[[ Provided records open ]]

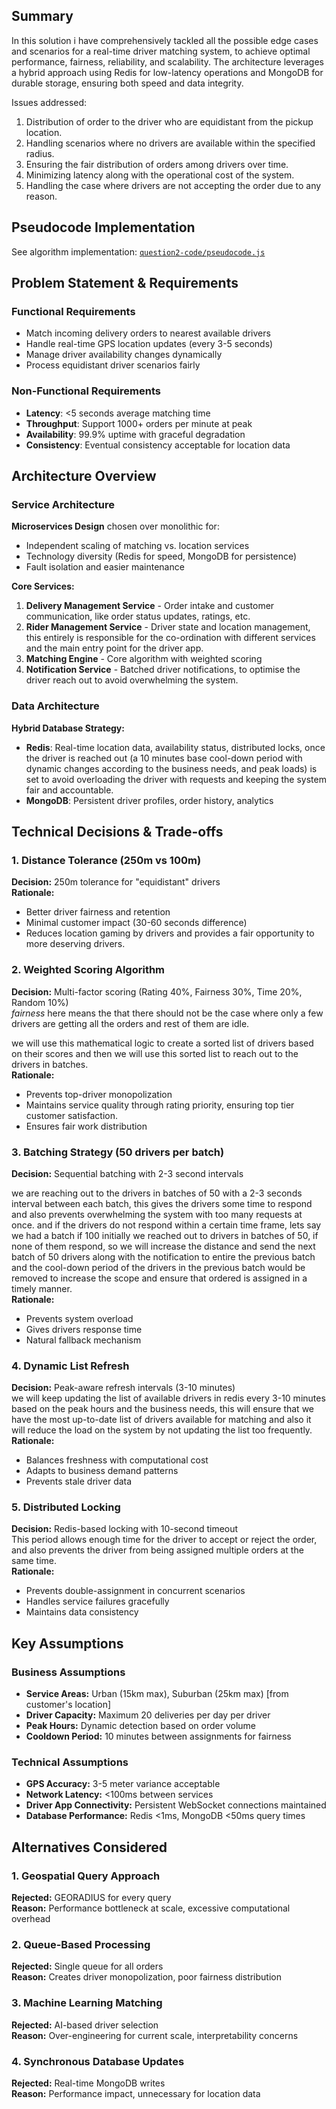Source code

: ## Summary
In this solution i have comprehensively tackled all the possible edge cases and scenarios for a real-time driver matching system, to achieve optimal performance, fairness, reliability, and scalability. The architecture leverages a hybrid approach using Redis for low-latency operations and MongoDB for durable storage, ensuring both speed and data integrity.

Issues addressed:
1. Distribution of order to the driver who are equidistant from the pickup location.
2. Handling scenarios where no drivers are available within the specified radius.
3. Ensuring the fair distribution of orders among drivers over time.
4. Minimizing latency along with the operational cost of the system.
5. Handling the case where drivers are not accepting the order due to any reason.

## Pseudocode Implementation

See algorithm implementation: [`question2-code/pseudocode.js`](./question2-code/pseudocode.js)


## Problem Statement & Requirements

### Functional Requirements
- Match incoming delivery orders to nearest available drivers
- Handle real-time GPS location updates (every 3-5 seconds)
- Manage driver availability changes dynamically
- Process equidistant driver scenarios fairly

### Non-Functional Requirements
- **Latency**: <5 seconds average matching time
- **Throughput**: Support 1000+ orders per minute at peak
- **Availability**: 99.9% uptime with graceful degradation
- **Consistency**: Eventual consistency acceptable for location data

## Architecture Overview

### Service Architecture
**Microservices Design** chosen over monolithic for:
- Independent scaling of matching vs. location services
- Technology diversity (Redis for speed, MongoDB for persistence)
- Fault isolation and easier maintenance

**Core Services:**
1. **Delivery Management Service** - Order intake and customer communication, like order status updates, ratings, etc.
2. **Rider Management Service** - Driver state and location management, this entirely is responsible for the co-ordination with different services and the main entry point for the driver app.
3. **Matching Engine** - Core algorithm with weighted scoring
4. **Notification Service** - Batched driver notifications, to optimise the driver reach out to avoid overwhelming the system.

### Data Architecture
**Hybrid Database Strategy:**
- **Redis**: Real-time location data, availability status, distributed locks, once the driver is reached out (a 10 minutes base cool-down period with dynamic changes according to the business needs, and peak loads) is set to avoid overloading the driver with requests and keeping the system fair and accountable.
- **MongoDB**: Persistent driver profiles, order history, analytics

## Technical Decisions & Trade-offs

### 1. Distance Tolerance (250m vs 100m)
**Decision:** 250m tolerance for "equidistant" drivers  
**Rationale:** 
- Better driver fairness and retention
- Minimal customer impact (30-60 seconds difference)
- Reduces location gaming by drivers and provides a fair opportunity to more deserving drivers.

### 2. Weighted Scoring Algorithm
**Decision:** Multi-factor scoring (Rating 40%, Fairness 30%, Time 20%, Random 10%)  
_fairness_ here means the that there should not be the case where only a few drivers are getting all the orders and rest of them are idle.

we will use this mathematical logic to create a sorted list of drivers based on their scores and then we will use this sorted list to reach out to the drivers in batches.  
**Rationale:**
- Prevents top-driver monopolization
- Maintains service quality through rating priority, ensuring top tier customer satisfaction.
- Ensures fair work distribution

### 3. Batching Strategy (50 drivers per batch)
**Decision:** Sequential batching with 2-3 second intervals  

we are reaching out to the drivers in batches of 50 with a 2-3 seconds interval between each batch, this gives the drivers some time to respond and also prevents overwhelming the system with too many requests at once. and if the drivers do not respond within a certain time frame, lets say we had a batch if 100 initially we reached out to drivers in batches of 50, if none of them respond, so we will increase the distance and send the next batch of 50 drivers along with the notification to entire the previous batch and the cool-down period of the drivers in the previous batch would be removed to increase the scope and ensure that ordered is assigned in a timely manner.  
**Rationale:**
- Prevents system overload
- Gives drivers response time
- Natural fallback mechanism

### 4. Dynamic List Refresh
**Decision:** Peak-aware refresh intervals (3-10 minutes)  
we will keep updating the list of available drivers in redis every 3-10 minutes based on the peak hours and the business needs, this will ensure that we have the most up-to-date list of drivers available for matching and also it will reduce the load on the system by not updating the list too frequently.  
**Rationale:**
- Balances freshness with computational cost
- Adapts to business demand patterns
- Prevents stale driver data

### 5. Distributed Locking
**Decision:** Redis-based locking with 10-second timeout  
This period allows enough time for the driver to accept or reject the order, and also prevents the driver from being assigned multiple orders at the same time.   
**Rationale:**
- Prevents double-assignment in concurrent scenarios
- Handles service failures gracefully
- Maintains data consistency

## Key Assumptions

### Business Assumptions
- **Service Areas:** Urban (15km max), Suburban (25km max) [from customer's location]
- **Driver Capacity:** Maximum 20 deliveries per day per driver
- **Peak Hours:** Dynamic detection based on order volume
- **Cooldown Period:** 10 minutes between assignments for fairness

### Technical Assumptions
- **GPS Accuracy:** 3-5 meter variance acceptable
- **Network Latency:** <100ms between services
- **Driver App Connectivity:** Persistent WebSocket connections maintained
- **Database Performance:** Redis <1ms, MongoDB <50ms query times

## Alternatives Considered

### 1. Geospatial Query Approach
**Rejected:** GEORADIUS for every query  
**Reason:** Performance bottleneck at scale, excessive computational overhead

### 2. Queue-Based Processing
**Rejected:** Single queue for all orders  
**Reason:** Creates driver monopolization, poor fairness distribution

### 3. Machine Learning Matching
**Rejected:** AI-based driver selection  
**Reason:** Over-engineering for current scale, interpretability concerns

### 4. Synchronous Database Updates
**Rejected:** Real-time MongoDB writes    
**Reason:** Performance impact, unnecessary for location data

[[ Provided records closed ]]
[[ Provided records open ]]

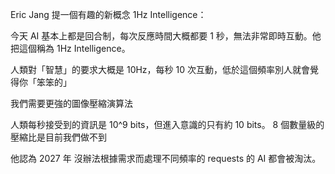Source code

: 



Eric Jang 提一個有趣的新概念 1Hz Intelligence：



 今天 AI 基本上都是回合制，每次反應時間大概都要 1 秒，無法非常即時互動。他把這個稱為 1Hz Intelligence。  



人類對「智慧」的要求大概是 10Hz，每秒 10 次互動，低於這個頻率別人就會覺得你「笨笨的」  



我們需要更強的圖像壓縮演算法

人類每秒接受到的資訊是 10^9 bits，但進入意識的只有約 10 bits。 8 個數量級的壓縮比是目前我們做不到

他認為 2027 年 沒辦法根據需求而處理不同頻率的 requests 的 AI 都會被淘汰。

[[ Provided records closed ]]
[[ Provided records open ]]

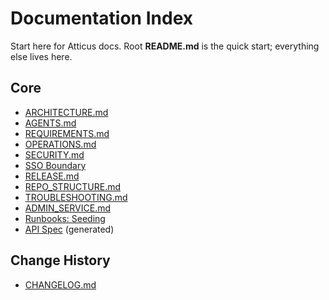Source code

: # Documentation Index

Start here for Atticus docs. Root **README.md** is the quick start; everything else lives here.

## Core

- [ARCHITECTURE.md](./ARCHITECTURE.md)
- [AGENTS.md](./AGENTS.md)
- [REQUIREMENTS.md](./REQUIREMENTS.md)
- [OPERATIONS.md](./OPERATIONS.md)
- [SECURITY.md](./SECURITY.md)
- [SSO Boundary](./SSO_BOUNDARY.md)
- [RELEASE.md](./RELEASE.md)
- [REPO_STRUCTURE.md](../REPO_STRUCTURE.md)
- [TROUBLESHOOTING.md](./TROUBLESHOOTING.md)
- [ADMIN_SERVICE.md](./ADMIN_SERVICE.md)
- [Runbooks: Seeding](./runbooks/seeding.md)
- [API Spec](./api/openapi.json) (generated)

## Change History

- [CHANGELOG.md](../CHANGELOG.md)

[[ Provided records closed ]]

*What is required:* Above are the entries. Quote exactly the lines from the one bearing "### Data Architecture" through the one bearing "20%, Random 10%)".

*Response:*
### Data Architecture
**Hybrid Database Strategy:**
- **Redis**: Real-time location data, availability status, distributed locks, once the driver is reached out (a 10 minutes base cool-down period with dynamic changes according to the business needs, and peak loads) is set to avoid overloading the driver with requests and keeping the system fair and accountable.
- **MongoDB**: Persistent driver profiles, order history, analytics

## Technical Decisions & Trade-offs

### 1. Distance Tolerance (250m vs 100m)
**Decision:** 250m tolerance for "equidistant" drivers  
**Rationale:** 
- Better driver fairness and retention
- Minimal customer impact (30-60 seconds difference)
- Reduces location gaming by drivers and provides a fair opportunity to more deserving drivers.

### 2. Weighted Scoring Algorithm
**Decision:** Multi-factor scoring (Rating 40%, Fairness 30%, Time 20%, Random 10%)  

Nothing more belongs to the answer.